Un autre usage du voyage
Les offices de tourisme de Provence et des territoires intérieurs mettent en avant des activités combinant randonnées dans les gorges du Verdon, itinéraires dans le parc du Mercantour, baignades en lacs, visites de distilleries de lavande et dégustations chez les vignerons.
Les guides de voyage citent régulièrement les marchés d’Aix‑en‑Provence, de l’Isle‑sur‑la‑Sorgue ou de Saint‑Rémy‑de‑Provence pour la qualité et la diversité de leur offre de produits du terroir.
Une plateforme spécialisée dans le slow travel classe Saint‑Rémy‑de‑Provence parmi les destinations françaises adaptées aux séjours lents, en raison de son patrimoine, de ses marchés et de la possibilité de tout faire à pied.
« Ici, les visiteurs restent plusieurs jours et reviennent souvent au même café ou au même marché », a indiqué un commerçant de Saint‑Rémy interrogé par cette plateforme en 2025.

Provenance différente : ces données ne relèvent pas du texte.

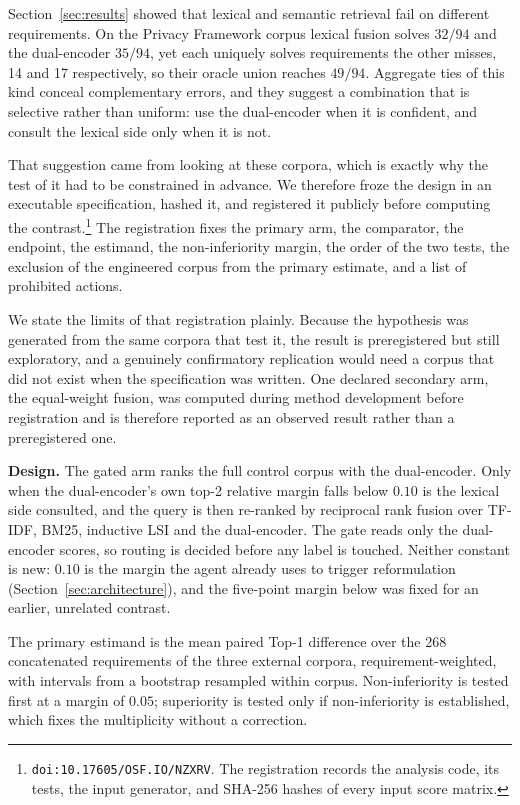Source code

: \documentclass[smallextended,natbib]{svjour3}
\begin{document}
Section~\ref{sec:results} showed that lexical and semantic retrieval fail on different requirements. On the Privacy Framework corpus lexical fusion solves $32/94$ and the dual-encoder $35/94$, yet each uniquely solves requirements the other misses, 14 and 17 respectively, so their oracle union reaches $49/94$. Aggregate ties of this kind conceal complementary errors, and they suggest a combination that is selective rather than uniform: use the dual-encoder when it is confident, and consult the lexical side only when it is not.

That suggestion came from looking at these corpora, which is exactly why the test of it had to be constrained in advance. We therefore froze the design in an executable specification, hashed it, and registered it publicly before computing the contrast.\footnote{\texttt{doi:10.17605/OSF.IO/NZXRV}. The registration records the analysis code, its tests, the input generator, and SHA-256 hashes of every input score matrix.} The registration fixes the primary arm, the comparator, the endpoint, the estimand, the non-inferiority margin, the order of the two tests, the exclusion of the engineered corpus from the primary estimate, and a list of prohibited actions.

We state the limits of that registration plainly. Because the hypothesis was generated from the same corpora that test it, the result is preregistered but still exploratory, and a genuinely confirmatory replication would need a corpus that did not exist when the specification was written. One declared secondary arm, the equal-weight fusion, was computed during method development before registration and is therefore reported as an observed result rather than a preregistered one.

\noindent\textbf{Design.}
The gated arm ranks the full control corpus with the dual-encoder. Only when the dual-encoder's own top-2 relative margin falls below $0.10$ is the lexical side consulted, and the query is then re-ranked by reciprocal rank fusion over TF-IDF, BM25, inductive LSI and the dual-encoder. The gate reads only the dual-encoder scores, so routing is decided before any label is touched. Neither constant is new: $0.10$ is the margin the agent already uses to trigger reformulation (Section~\ref{sec:architecture}), and the five-point margin below was fixed for an earlier, unrelated contrast.

The primary estimand is the mean paired Top-1 difference over the 268 concatenated requirements of the three external corpora, requirement-weighted, with intervals from a bootstrap resampled within corpus. Non-inferiority is tested first at a margin of $0.05$; superiority is tested only if non-inferiority is established, which fixes the multiplicity without a correction.
\end{document}
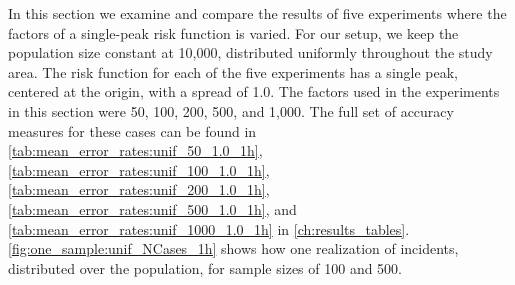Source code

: In this section we examine and compare the results of five experiments where the \glspl{factor} of a single-peak risk function is varied.
For our setup, we keep the population size constant at 10,000,
distributed uniformly throughout the study area.
The risk function for each of the five experiments has a single peak,
centered at the origin,
with a \gls{spread} of 1.0.
The \glspl{factor} used in the experiments in this section were 50, 100, 200, 500, and 1,000.
The full set of accuracy measures for these cases can be found in \autoref{tab:mean_error_rates:unif_50_1.0_1h}, \autoref{tab:mean_error_rates:unif_100_1.0_1h}, \autoref{tab:mean_error_rates:unif_200_1.0_1h}, \autoref{tab:mean_error_rates:unif_500_1.0_1h}, and \autoref{tab:mean_error_rates:unif_1000_1.0_1h} in \autoref{ch:results_tables}.
\autoref{fig:one_sample:unif_NCases_1h} shows how one realization of incidents, distributed over the population, for sample sizes of 100 and 500.

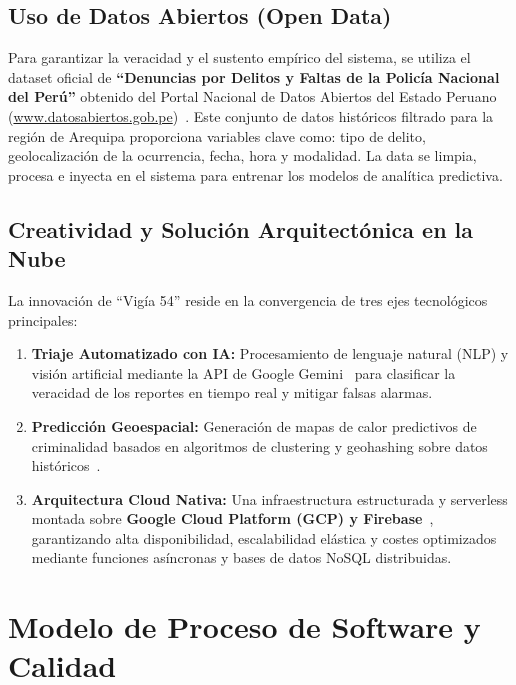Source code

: \documentclass[conference]{IEEEtran}
\begin{document}
\subsection{Uso de Datos Abiertos (Open Data)}
Para garantizar la veracidad y el sustento empírico del sistema, se utiliza el dataset oficial de \textbf{``Denuncias por Delitos y Faltas de la Policía Nacional del Perú''} obtenido del Portal Nacional de Datos Abiertos del Estado Peruano (\url{www.datosabiertos.gob.pe})~\cite{datosabiertos}. Este conjunto de datos históricos filtrado para la región de Arequipa proporciona variables clave como: tipo de delito, geolocalización de la ocurrencia, fecha, hora y modalidad. La data se limpia, procesa e inyecta en el sistema para entrenar los modelos de analítica predictiva.

\subsection{Creatividad y Solución Arquitectónica en la Nube}
La innovación de ``Vigía 54'' reside en la convergencia de tres ejes tecnológicos principales:
\begin{enumerate}
    \item \textbf{Triaje Automatizado con IA:} Procesamiento de lenguaje natural (NLP) y visión artificial mediante la API de Google Gemini~\cite{gemini} para clasificar la veracidad de los reportes en tiempo real y mitigar falsas alarmas.
    \item \textbf{Predicción Geoespacial:} Generación de mapas de calor predictivos de criminalidad basados en algoritmos de clustering y geohashing sobre datos históricos~\cite{harries}.
    \item \textbf{Arquitectura Cloud Nativa:} Una infraestructura estructurada y serverless montada sobre \textbf{Google Cloud Platform (GCP) y Firebase}~\cite{firestore}, garantizando alta disponibilidad, escalabilidad elástica y costes optimizados mediante funciones asíncronas y bases de datos NoSQL distribuidas.
\end{enumerate}

\section{Modelo de Proceso de Software y Calidad}
\end{document}
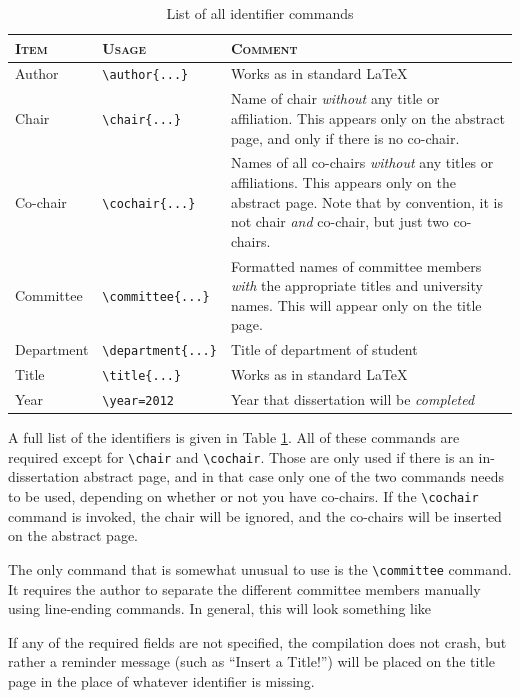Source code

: \documentclass[thesis]{./tex/thesis-umich}
\begin{document}
\begin{table}
 \caption{ \label{tab:identifiers}
  List of all identifier commands}
 \centering
 \small
 \begin{tabular}{l @{\hspace{16pt}} l @{\hspace{16pt}} p{6cm}}
  \hline \hline
  \textsc{Item} & \textsc{Usage} & \textsc{Comment} \\
  \hline
  Author      & \verb|\author{...}|
   & Works as in standard \LaTeX \\
  Chair       & \verb|\chair{...}|
   & Name of chair \emph{without} any title or affiliation.  This
     appears only on the abstract page, and only if there is no
     co-chair. \\
  Co-chair    & \verb|\cochair{...}|
   & Names of all co-chairs \emph{without} any titles or
     affiliations.  This appears only on the abstract page.  Note
     that by convention, it is not chair \emph{and} co-chair, but
     just two co-chairs. \\
  Committee   & \verb|\committee{...}|
   & Formatted names of committee members \emph{with} the
     appropriate titles and university names.  This will appear
     only on the title page. \\
  Department  & \verb|\department{...}|
   & Title of department of student \\
  Title       & \verb|\title{...}|
   & Works as in standard \LaTeX \\
  Year        & \verb|\year=2012|
   & Year that dissertation will be \emph{completed} \\
  \hline \hline
 \end{tabular}
\end{table}

A full list of the identifiers is given in Table \ref{tab:identifiers}.
All of these commands are required except for \verb|\chair| and
\verb|\cochair|.  Those are only used if there is an in-dissertation
abstract page, and in that case only one of the two commands needs to
be used, depending on whether or not you have co-chairs.  If the
\verb|\cochair| command is invoked, the chair will be ignored, and the
co-chairs will be inserted on the abstract page.

The only command that is somewhat unusual to use is the
\verb|\committee| command.  It requires the author to separate the
different committee members manually using line-ending commands.  In
general, this will look something like
\begin{code}
\end{code}
If any of the required fields are not specified, the compilation does
not crash, but rather a reminder message (such as ``Insert a Title!'')
will be placed on the title page in the place of whatever identifier
is missing.
\end{document}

Des opérateurs de séjours organisent des circuits à vélo, des ateliers culinaires, des stages artisanaux et des vendanges participatives dans le Luberon, le Var intérieur et la Provence Occitane, en partenariat avec des producteurs.
Sur la Côte d’Azur, les programmations 2025‑2026 recensées par Côte d’Azur France Tourisme restent dominées par des événements urbains et balnéaires de grande envergure, comme des festivals de musique, des expositions et des manifestations sportives.
Transitions et tensions dans les territoires intérieurs
Un rapport publié en mars 2024 par la Dreal Provence‑Alpes‑Côte d’Azur sur le tourisme et la transition écologique alerte sur la multiplication des épisodes de sécheresse et le risque accru d’incendies, y compris dans les massifs de Provence intérieure.
Les schémas de développement touristique élaborés pour la Provence et le Var accordent une place importante à la limitation de l’artificialisation des sols, à la préservation des terres agricoles et à la gestion de la ressource en eau.
Var Tourisme recense environ 440 domaines viticoles et met en avant les exploitations engagées dans l’agritourisme comme acteurs clés de l’économie touristique rurale.
Les documents régionaux notent parallèlement la montée des locations de courte durée et des résidences secondaires, qui pèsent sur le marché du logement dans les communes touristiques, y compris dans certains villages de l’intérieur.